Most expats were contracted while still in their previous city of residence. It is very rare, indeed almost impossible, for foreigners to come to, say, Riyadh or Jeddah without an offer in order to start looking for work there.
The recruitment for managerial positions is mainly done by private consultants or agents representing Saudi employers in big cities across the globe. Intra-company transfers within multi-national corporations also account for a considerable share of assignees from abroad. A good first step for everyone interested in working in Saudi Arabia would be to contact their country’s chamber of commerce.
Work Permits and Sponsors
You cannot get a work permit unless you have a concrete offer of employment.

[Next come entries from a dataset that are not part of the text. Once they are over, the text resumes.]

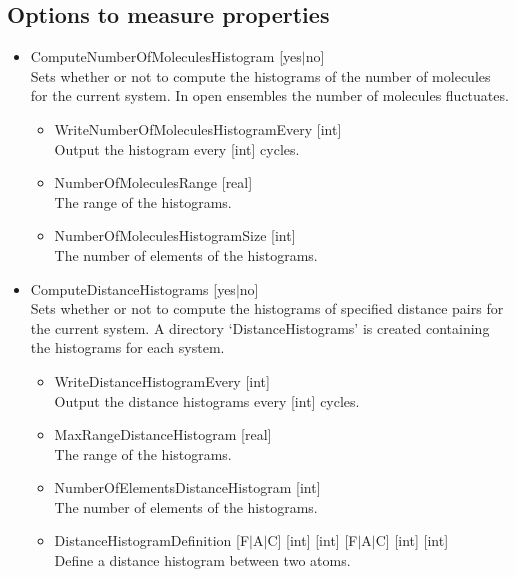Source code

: \subsection*{Options to measure properties}
\begin{itemize}

\item{ComputeNumberOfMoleculesHistogram [yes$|$no]}\\
Sets whether or not to compute the histograms of the number of molecules for the current system.
In open ensembles the number of molecules fluctuates.
\begin{itemize}
\item{WriteNumberOfMoleculesHistogramEvery [int]}\\
Output the histogram every [int] cycles.
\item{NumberOfMoleculesRange [real]}\\
The range of the histograms.
\item{NumberOfMoleculesHistogramSize [int]}\\
The number of elements of the histograms.
\end{itemize}

\item{ComputeDistanceHistograms [yes$|$no]}\\
Sets whether or not to compute the histograms of specified distance pairs for the current system.
A directory `DistanceHistograms' is created containing the histograms for each system.
\begin{itemize}
\item{WriteDistanceHistogramEvery [int]}\\
Output the distance histograms every [int] cycles.
\item{MaxRangeDistanceHistogram [real]}\\
The range of the histograms.
\item{NumberOfElementsDistanceHistogram [int]}\\
The number of elements of the histograms.
\item{DistanceHistogramDefinition [F$|$A$|$C] [int] [int] [F$|$A$|$C] [int] [int]}\\
Define a distance histogram between two atoms.
\end{itemize}


\end{itemize}
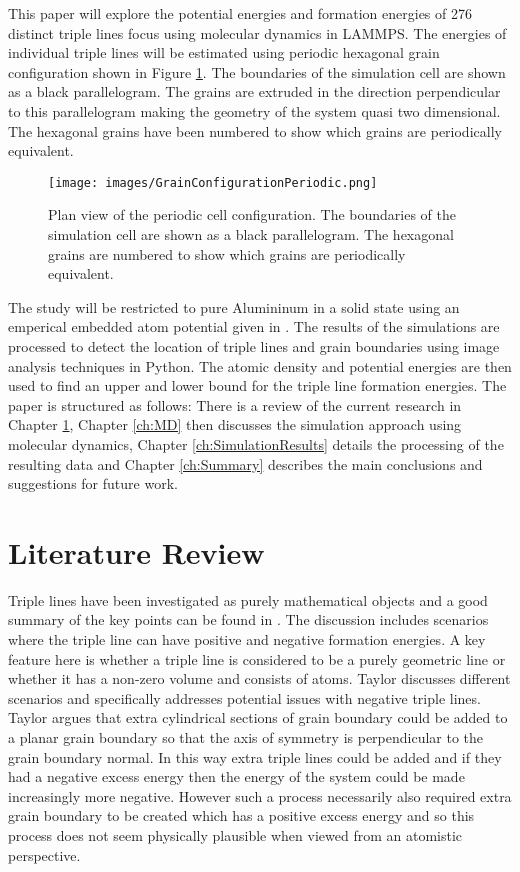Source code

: \documentclass[12pt,a4paper,openany]{report}
\begin{document}
This paper will explore the potential energies and formation energies of 276 distinct triple lines focus using molecular dynamics in LAMMPS. The energies of individual triple lines will be estimated using periodic hexagonal grain configuration shown in Figure \ref{fig:PerCell}. The boundaries of the simulation cell are shown as a black parallelogram. The grains are extruded in the direction perpendicular to this parallelogram making the geometry of the system quasi two dimensional. The hexagonal grains have been numbered to show which grains are periodically equivalent.

\begin{figure}[H]
	\texttt{[image: images/GrainConfigurationPeriodic.png]}
	\label{fig:PerCell} 
	\caption{Plan view of the periodic cell configuration. The boundaries of the simulation cell are shown as a black parallelogram. The hexagonal grains are numbered to show which grains are periodically equivalent.}
\end{figure}

The study will be restricted to pure Alumininum in a solid state using an emperical embedded atom potential given in \cite{Zope2003}. The results of the simulations are processed to detect the location of triple lines and grain boundaries using image analysis techniques in Python. The atomic density and potential energies are then used to find an upper and lower bound for the triple line formation energies. The paper is structured as follows: There is a review of the current research in Chapter \ref{ch:lr}, Chapter \ref{ch:MD} then discusses the simulation approach using molecular dynamics, Chapter \ref{ch:SimulationResults} details the processing of the resulting data and Chapter \ref{ch:Summary} describes the main conclusions and suggestions for future work.   


\chapter{Literature Review} \label{ch:lr}

 
Triple lines have been investigated as purely mathematical objects and a good summary of the key points can be found in \cite{Taylor1999}. The discussion includes scenarios where the triple line can have positive and negative formation energies. A key feature here is whether a triple line is considered to be a purely geometric line or whether it has a non-zero volume and consists of atoms. Taylor discusses different scenarios and specifically addresses potential issues with negative triple lines. Taylor argues that extra cylindrical sections of grain boundary could be added to a planar grain boundary so that the axis of symmetry is perpendicular to the grain boundary normal. In this way extra triple lines could be added and if they had a negative excess energy then the energy of the system could be made increasingly more negative. However such a process necessarily also required extra grain boundary to be created which has a positive excess energy and so this process does not seem physically plausible when viewed from an atomistic perspective.
\end{document}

In fact, individuals cannot apply for a permit themselves; their sponsor must apply for one on their behalf. Every expat has a sponsor – usually their employer – who acts both as a guardian and a guarantor. The function of a sponsor can be held by individuals, companies or institutions, such as your chamber of commerce in Saudi Arabia, or a business associate or partner. Some individuals may expect remuneration for their services.
Your sponsor can help you with many of the issues you may encounter, from getting your visa to helping you find accommodation. At the same time, the sponsor is responsible for you and thus has a strong interest in both your well-being and your good behavior. Any offence you cause while living and working in Saudi Arabia may reflect badly upon your sponsor.